[Document images with source code]
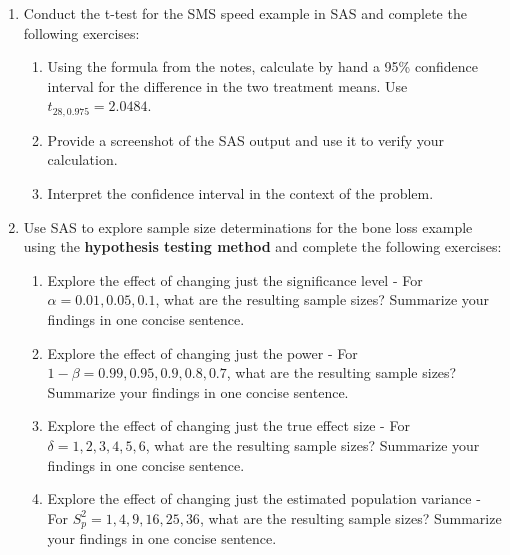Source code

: \documentclass[11pt]{article}
\begin{document}
\vspace{12pt}
\begin{enumerate}
\item Conduct the t-test for the SMS speed example in SAS and complete the following exercises:
	\begin{enumerate}
	\item Using the formula from the notes, calculate by hand a 95\% confidence interval for the difference in the two treatment means. Use $t_{28,0.975}=2.0484$.
	\item Provide a screenshot of the SAS output and use it to verify your calculation.
	\item Interpret the confidence interval in the context of the problem. 
	\end{enumerate}
	
\vspace{12pt}
\item Use SAS to explore sample size determinations for the bone loss example using the \textbf{hypothesis testing method} and complete the following exercises:
	\begin{enumerate}
	\item Explore the effect of changing just the significance level - For $\alpha = 0.01, 0.05, 0.1$, what are the resulting sample sizes? Summarize your findings in one concise sentence.
	\item Explore the effect of changing just the power - For $1-\beta = 0.99, 0.95, 0.9, 0.8, 0.7$, what are the resulting sample sizes? Summarize your findings in one concise sentence.
	\item Explore the effect of changing just the true effect size - For $\delta = 1, 2, 3, 4, 5, 6$, what are the resulting sample sizes? Summarize your findings in one concise sentence.
	\item Explore the effect of changing just the estimated population variance - For $S_p^2 = 1, 4, 9, 16, 25, 36$, what are the resulting sample sizes? Summarize your findings in one concise sentence.
	\end{enumerate}
	

\end{enumerate}
\end{document}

- [PROBLEM STATEMENT]
The result should be the same data as above, line for line, with the pictures gone.

- [THE ANSWER]
Source code

: \documentclass[11pt]{article}
\begin{document}
\vspace{12pt}
\begin{enumerate}
\item Conduct the t-test for the SMS speed example in SAS and complete the following exercises:
	\begin{enumerate}
	\item Using the formula from the notes, calculate by hand a 95\% confidence interval for the difference in the two treatment means. Use $t_{28,0.975}=2.0484$.
	\item Provide a screenshot of the SAS output and use it to verify your calculation.
	\item Interpret the confidence interval in the context of the problem. 
	\end{enumerate}
	
\vspace{12pt}
\item Use SAS to explore sample size determinations for the bone loss example using the \textbf{hypothesis testing method} and complete the following exercises:
	\begin{enumerate}
	\item Explore the effect of changing just the significance level - For $\alpha = 0.01, 0.05, 0.1$, what are the resulting sample sizes? Summarize your findings in one concise sentence.
	\item Explore the effect of changing just the power - For $1-\beta = 0.99, 0.95, 0.9, 0.8, 0.7$, what are the resulting sample sizes? Summarize your findings in one concise sentence.
	\item Explore the effect of changing just the true effect size - For $\delta = 1, 2, 3, 4, 5, 6$, what are the resulting sample sizes? Summarize your findings in one concise sentence.
	\item Explore the effect of changing just the estimated population variance - For $S_p^2 = 1, 4, 9, 16, 25, 36$, what are the resulting sample sizes? Summarize your findings in one concise sentence.
	\end{enumerate}
	

\end{enumerate}
\end{document}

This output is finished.